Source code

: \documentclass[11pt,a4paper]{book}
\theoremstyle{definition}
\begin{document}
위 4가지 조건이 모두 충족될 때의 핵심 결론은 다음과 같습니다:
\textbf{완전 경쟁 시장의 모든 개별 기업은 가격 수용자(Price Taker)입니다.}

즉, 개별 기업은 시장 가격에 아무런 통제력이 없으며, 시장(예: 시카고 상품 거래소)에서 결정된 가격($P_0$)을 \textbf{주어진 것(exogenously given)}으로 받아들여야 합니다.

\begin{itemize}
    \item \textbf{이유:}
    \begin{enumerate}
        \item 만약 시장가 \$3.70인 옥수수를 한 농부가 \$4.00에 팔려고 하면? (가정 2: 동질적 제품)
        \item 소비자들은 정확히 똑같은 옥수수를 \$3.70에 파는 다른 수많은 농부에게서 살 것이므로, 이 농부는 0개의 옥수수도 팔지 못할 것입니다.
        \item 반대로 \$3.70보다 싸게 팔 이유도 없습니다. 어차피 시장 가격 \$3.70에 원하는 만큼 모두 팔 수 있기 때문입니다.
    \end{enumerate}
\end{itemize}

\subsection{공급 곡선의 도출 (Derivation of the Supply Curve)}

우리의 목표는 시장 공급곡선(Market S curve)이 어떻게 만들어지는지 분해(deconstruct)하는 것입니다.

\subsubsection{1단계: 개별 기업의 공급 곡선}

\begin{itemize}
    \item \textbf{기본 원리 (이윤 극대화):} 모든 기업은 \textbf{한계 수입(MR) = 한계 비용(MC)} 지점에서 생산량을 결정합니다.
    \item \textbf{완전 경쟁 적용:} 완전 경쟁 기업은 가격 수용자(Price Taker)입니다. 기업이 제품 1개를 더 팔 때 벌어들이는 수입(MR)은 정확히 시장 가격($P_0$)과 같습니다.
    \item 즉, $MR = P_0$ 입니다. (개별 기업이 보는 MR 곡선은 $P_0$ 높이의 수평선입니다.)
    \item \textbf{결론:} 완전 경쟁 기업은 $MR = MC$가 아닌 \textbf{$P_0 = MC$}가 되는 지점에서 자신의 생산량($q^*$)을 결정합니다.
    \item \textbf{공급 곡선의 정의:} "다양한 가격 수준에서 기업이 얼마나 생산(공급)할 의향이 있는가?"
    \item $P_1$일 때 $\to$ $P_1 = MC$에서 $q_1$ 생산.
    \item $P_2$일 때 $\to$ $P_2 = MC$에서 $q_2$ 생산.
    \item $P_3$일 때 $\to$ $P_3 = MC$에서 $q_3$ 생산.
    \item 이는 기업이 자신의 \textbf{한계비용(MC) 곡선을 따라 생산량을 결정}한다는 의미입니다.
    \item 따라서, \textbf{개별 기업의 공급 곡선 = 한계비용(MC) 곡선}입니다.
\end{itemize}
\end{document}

☆ ☆ ☆ ☆

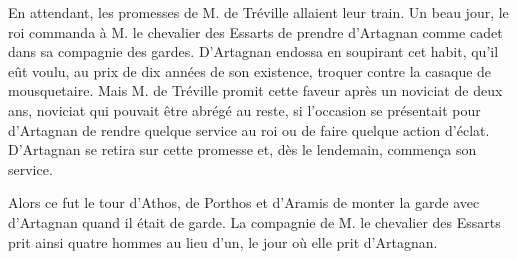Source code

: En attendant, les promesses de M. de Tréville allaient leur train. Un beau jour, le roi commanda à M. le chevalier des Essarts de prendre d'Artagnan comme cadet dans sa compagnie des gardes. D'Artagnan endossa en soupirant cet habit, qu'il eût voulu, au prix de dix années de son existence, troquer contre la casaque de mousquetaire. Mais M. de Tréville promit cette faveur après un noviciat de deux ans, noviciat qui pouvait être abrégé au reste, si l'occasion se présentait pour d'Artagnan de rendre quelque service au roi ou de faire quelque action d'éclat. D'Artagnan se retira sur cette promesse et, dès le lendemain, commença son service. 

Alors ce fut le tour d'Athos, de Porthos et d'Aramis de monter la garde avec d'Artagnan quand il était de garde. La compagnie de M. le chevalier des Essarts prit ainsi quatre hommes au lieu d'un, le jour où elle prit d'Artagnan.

☆ ☆ ☆ ☆

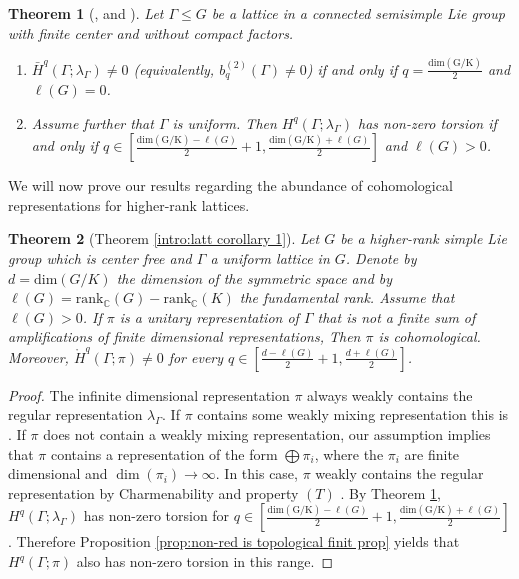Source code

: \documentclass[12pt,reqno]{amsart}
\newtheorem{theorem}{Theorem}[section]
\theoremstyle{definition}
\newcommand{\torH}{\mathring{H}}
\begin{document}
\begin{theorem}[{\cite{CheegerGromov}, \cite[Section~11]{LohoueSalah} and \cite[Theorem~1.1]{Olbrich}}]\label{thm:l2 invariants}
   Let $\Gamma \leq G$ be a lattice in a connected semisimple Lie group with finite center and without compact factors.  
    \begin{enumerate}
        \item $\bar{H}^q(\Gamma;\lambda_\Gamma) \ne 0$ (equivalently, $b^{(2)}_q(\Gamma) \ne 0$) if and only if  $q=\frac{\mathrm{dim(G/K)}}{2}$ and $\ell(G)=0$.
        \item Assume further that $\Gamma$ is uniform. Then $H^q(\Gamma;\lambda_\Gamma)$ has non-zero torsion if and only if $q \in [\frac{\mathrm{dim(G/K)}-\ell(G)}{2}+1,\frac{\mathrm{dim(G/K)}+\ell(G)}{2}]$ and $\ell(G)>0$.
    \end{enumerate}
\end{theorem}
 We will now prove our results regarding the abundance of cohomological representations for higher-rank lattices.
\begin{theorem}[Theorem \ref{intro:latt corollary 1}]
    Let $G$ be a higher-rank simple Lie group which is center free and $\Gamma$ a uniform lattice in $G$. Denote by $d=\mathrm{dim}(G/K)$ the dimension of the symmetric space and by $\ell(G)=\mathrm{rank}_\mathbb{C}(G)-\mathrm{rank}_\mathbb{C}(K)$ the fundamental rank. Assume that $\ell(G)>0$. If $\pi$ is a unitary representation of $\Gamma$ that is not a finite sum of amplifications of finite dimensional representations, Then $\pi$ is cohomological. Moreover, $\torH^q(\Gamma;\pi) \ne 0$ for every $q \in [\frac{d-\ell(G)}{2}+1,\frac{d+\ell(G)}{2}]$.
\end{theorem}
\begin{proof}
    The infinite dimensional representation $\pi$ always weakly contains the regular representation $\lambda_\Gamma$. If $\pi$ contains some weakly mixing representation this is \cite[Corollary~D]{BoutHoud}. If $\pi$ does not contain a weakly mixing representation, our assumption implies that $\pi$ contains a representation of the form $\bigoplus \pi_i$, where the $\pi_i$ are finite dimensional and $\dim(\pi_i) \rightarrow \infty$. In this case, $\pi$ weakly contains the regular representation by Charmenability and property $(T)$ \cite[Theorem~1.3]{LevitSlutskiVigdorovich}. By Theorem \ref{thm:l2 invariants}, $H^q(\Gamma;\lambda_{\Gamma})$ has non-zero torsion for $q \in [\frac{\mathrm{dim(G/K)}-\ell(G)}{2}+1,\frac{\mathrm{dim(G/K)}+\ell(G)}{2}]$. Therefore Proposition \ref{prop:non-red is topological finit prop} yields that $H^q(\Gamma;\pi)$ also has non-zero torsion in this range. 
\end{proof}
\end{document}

☆ ☆ ☆ ☆

**Instructions for the task**
Extract every line above that contains the word "group".

**Exercise solution**
   Let $\Gamma \leq G$ be a lattice in a connected semisimple Lie group with finite center and without compact factors.  
    Let $G$ be a higher-rank simple Lie group which is center free and $\Gamma$ a uniform lattice in $G$. Denote by $d=\mathrm{dim}(G/K)$ the dimension of the symmetric space and by $\ell(G)=\mathrm{rank}_\mathbb{C}(G)-\mathrm{rank}_\mathbb{C}(K)$ the fundamental rank. Assume that $\ell(G)>0$. If $\pi$ is a unitary representation of $\Gamma$ that is not a finite sum of amplifications of finite dimensional representations, Then $\pi$ is cohomological. Moreover, $\torH^q(\Gamma;\pi) \ne 0$ for every $q \in [\frac{d-\ell(G)}{2}+1,\frac{d+\ell(G)}{2}]$.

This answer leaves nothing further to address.